§ Raw data
- - - - - - -

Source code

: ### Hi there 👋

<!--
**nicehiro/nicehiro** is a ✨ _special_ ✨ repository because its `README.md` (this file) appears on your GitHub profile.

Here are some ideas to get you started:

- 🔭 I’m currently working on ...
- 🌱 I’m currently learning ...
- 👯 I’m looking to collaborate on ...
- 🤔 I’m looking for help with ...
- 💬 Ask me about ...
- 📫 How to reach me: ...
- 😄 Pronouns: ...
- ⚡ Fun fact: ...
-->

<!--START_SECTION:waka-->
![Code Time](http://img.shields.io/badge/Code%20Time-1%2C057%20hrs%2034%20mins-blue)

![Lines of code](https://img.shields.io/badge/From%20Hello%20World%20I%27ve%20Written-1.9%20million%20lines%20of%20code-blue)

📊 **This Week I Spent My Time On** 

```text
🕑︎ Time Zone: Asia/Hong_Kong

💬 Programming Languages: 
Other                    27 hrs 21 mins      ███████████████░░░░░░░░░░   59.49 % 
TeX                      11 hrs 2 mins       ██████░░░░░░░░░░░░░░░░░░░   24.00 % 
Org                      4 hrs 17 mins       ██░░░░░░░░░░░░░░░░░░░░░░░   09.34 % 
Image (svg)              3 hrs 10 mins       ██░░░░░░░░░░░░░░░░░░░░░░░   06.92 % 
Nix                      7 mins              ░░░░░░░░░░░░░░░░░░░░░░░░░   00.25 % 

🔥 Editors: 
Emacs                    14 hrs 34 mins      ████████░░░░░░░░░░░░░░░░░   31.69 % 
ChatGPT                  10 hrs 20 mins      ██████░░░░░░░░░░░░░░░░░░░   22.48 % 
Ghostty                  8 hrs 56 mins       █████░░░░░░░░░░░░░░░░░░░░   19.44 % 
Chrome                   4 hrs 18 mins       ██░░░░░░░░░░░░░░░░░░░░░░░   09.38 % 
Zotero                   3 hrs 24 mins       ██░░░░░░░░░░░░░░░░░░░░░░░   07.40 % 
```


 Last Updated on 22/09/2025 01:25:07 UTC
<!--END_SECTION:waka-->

- - - - - - -

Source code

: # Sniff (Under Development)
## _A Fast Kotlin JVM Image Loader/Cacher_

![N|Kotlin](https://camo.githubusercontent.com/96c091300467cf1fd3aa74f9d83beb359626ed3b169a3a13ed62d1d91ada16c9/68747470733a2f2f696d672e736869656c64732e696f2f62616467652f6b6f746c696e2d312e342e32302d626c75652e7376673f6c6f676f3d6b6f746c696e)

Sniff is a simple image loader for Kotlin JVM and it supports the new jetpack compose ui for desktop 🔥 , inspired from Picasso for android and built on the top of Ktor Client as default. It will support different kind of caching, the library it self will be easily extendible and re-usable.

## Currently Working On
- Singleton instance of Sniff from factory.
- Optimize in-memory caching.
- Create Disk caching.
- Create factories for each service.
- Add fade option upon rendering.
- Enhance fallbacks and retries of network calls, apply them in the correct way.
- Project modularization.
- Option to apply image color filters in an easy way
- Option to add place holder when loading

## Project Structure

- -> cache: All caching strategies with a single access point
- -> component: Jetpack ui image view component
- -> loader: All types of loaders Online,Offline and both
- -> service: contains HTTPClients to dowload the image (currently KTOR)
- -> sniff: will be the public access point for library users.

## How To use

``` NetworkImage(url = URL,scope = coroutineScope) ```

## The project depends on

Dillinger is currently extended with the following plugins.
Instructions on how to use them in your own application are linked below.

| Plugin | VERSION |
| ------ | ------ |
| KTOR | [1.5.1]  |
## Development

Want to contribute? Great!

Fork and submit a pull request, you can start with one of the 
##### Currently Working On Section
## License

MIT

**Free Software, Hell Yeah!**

- - - - - - -

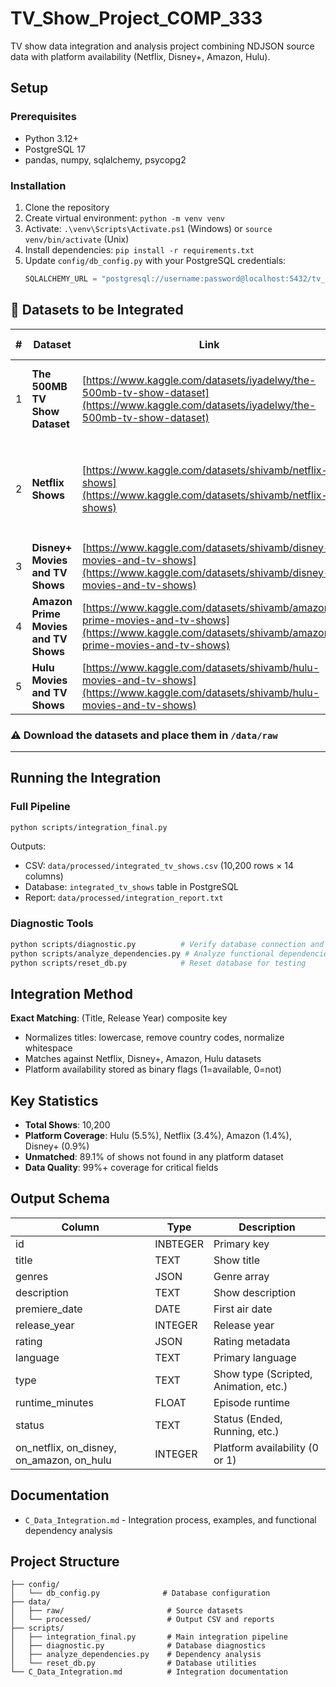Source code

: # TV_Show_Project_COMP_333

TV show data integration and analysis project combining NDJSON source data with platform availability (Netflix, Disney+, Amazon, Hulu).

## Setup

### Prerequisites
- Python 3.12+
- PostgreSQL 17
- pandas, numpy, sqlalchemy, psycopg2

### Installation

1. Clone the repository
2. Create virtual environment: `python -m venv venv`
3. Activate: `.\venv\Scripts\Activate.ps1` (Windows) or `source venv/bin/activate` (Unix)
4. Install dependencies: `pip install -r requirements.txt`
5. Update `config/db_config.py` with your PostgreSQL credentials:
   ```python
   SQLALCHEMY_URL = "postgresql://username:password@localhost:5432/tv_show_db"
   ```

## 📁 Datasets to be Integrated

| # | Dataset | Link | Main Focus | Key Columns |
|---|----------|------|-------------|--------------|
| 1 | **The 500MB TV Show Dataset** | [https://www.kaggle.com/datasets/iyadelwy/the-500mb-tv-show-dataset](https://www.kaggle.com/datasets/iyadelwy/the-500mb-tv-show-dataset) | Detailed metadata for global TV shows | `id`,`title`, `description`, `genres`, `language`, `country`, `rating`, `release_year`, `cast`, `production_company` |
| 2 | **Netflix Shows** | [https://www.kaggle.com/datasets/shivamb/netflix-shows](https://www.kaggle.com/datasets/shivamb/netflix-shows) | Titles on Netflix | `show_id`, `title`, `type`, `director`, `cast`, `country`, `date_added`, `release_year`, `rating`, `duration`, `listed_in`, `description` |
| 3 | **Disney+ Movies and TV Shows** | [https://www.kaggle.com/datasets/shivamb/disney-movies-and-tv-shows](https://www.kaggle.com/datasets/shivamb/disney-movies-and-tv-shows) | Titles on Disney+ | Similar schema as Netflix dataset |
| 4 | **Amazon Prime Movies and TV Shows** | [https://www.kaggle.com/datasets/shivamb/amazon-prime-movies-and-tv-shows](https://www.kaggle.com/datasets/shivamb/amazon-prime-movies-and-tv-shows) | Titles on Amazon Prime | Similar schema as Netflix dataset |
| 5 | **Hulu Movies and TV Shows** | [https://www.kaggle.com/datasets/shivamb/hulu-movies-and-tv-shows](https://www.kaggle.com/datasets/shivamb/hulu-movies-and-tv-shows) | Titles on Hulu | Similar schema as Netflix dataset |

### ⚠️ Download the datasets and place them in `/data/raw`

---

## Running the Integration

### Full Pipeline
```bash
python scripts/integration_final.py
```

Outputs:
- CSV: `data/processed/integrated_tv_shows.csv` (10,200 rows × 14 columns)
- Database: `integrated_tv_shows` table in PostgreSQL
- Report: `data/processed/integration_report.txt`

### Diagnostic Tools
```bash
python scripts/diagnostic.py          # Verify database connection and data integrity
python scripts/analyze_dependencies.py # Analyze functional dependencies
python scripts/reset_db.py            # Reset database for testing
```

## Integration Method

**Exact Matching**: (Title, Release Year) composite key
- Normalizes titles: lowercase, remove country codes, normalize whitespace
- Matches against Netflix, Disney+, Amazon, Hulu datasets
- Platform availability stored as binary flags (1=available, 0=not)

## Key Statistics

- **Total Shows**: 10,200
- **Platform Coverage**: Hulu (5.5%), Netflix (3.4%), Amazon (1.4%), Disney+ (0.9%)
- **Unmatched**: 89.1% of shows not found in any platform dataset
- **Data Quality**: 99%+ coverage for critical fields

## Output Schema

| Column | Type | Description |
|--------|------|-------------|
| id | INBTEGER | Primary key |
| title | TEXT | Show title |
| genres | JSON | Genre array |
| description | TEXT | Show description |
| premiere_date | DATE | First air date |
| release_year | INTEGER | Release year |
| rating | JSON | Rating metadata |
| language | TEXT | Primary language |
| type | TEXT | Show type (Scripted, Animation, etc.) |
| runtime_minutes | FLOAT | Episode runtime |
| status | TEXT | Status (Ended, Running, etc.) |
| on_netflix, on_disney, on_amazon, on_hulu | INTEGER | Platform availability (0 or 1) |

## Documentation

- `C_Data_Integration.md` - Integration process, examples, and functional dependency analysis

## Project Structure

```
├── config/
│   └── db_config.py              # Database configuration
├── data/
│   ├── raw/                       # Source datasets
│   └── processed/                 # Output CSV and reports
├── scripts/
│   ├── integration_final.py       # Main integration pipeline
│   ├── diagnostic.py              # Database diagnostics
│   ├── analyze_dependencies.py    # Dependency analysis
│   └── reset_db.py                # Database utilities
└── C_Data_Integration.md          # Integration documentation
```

- - - - - - -

§ Instructions for the task
Using only the entries above, output the line with "Year) composite key", the line with "Episode runtime |", and all lines between them, exactly as they stand.

§ Result
**Exact Matching**: (Title, Release Year) composite key
- Normalizes titles: lowercase, remove country codes, normalize whitespace
- Matches against Netflix, Disney+, Amazon, Hulu datasets
- Platform availability stored as binary flags (1=available, 0=not)

## Key Statistics

- **Total Shows**: 10,200
- **Platform Coverage**: Hulu (5.5%), Netflix (3.4%), Amazon (1.4%), Disney+ (0.9%)
- **Unmatched**: 89.1% of shows not found in any platform dataset
- **Data Quality**: 99%+ coverage for critical fields

## Output Schema

| Column | Type | Description |
|--------|------|-------------|
| id | INBTEGER | Primary key |
| title | TEXT | Show title |
| genres | JSON | Genre array |
| description | TEXT | Show description |
| premiere_date | DATE | First air date |
| release_year | INTEGER | Release year |
| rating | JSON | Rating metadata |
| language | TEXT | Primary language |
| type | TEXT | Show type (Scripted, Animation, etc.) |
| runtime_minutes | FLOAT | Episode runtime |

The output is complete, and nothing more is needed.